What makes the soup test effective, she believes, is that it’s a “symbolic gesture of effort and energy.”
It also shows your potential partner, “Hey, I care about you enough to want to nurture you, to want to care for you,” Odem said, adding that it’s “not to be manipulative.”
“Ultimately, you are trying to figure out whether or not this person is for you, maybe not forever, maybe not for marriage, but literally just looking ahead at next steps,” Odem said. “Do they want more of you, or do they want less?”
There’s also a bit of a Goldilocks element to all of this, with Odem noting that it probably wouldn’t make sense to surprise the person you’re dating with a pot of soup too soon or too late.
“If you’ve been on one or two dates with someone, that’s way too early. You don’t even know if you like them, let alone trying to figure out if this is something that’s relationship material,” she said.
And if you’ve been seeing each other a while — say six months — and you’re basically acting like you’re in a relationship minus the official title, you’d need to have a more serious “define the relationship” conversation versus relying on a food-related gesture, Odem said.
If they care about you — they’ll view it as a green flag and love it. And if they view you as a temporary situationship, they’ll end it.Ophira Odem, artist
Anecdotally, it seems that the act of gifting a casual interest a loaf of pumpkin bread might help illuminate where you stand in a situationship. But therapist Nicole Saunders has some reservations about folks using a gesture like this as a test.
“A ‘situationship’ is already a vague, purgatory-level relationship status,” Saunders, owner of Therapy Charlotte in North Carolina, told HuffPost. “Trying to shift that dynamic with an equally unclear ‘soup test’ gimmick might get a reaction, but does it really provide clarity? If you’re not being authentic and communicating directly, how can you truly know what the other person is responding to?”
In other words, whether the person responds in a positive or negative way, it’s hard to draw helpful conclusions from their reaction, Saunders explained.
“They might simply appreciate what they see as an act of kindness — even though it’s really a trick,” she said. “Or they might find the gesture strange and out of context. Like, ‘Why is she bringing me soup? I hate soup.’ It’s an odd risk to take and could easily add awkwardness to an already uncertain relationship.”

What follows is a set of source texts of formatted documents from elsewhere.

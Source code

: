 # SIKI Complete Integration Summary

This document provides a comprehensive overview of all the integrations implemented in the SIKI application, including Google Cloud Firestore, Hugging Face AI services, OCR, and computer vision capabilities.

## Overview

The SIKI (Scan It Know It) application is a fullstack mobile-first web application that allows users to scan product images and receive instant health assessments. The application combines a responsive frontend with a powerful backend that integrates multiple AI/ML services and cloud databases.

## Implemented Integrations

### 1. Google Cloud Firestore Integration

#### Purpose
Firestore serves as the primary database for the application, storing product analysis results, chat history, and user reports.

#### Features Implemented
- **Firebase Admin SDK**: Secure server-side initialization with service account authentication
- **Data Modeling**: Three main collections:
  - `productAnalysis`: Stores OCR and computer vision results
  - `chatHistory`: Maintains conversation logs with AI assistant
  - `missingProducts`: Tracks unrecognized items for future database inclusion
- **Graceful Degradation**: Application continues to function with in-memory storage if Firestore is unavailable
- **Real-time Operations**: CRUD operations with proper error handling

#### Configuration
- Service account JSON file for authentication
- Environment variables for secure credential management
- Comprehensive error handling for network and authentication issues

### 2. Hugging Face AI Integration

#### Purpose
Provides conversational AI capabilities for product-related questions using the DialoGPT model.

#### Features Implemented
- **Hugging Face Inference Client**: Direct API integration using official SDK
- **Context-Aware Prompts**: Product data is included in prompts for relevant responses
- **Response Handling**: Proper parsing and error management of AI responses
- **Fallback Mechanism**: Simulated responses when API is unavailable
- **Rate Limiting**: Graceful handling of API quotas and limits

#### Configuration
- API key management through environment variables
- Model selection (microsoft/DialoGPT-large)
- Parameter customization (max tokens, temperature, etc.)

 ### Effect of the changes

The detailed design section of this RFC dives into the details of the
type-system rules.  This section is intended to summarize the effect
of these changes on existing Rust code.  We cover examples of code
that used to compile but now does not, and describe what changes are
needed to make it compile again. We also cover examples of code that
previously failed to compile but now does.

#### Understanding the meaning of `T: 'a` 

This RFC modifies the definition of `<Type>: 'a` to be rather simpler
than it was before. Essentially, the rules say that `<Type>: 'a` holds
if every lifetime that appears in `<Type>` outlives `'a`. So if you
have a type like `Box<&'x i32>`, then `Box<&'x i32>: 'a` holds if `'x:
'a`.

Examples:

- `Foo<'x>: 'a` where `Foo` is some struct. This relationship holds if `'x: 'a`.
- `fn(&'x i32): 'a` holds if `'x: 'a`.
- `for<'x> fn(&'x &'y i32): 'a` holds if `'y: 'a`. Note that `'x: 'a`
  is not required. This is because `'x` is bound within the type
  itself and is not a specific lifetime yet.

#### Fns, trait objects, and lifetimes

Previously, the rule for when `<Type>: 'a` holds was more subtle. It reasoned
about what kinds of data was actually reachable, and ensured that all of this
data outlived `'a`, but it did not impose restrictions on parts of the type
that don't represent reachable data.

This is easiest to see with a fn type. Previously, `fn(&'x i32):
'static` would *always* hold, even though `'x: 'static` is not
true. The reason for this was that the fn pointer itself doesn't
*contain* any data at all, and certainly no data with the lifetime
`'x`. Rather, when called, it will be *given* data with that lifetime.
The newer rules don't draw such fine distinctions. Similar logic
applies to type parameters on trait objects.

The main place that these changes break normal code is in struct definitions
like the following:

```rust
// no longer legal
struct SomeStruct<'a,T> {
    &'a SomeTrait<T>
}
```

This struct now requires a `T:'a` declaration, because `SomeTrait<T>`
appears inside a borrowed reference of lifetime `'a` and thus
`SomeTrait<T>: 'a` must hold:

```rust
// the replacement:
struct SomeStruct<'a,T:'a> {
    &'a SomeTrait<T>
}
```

Her advice? If you really want to gauge the other person’s interest, have an honest conversation.
“If you’re not quite ready to talk but want to show more intimacy or relationship-oriented behavior, do so genuinely — not as a test,” Saunders said. “People can often sense when they’re being tested, and it’s usually off-putting.”
Having a straightforward discussion may feel emotionally risky and uncomfortable. But that kind of vulnerable communication is “essential for building healthy relationships,” Saunders added.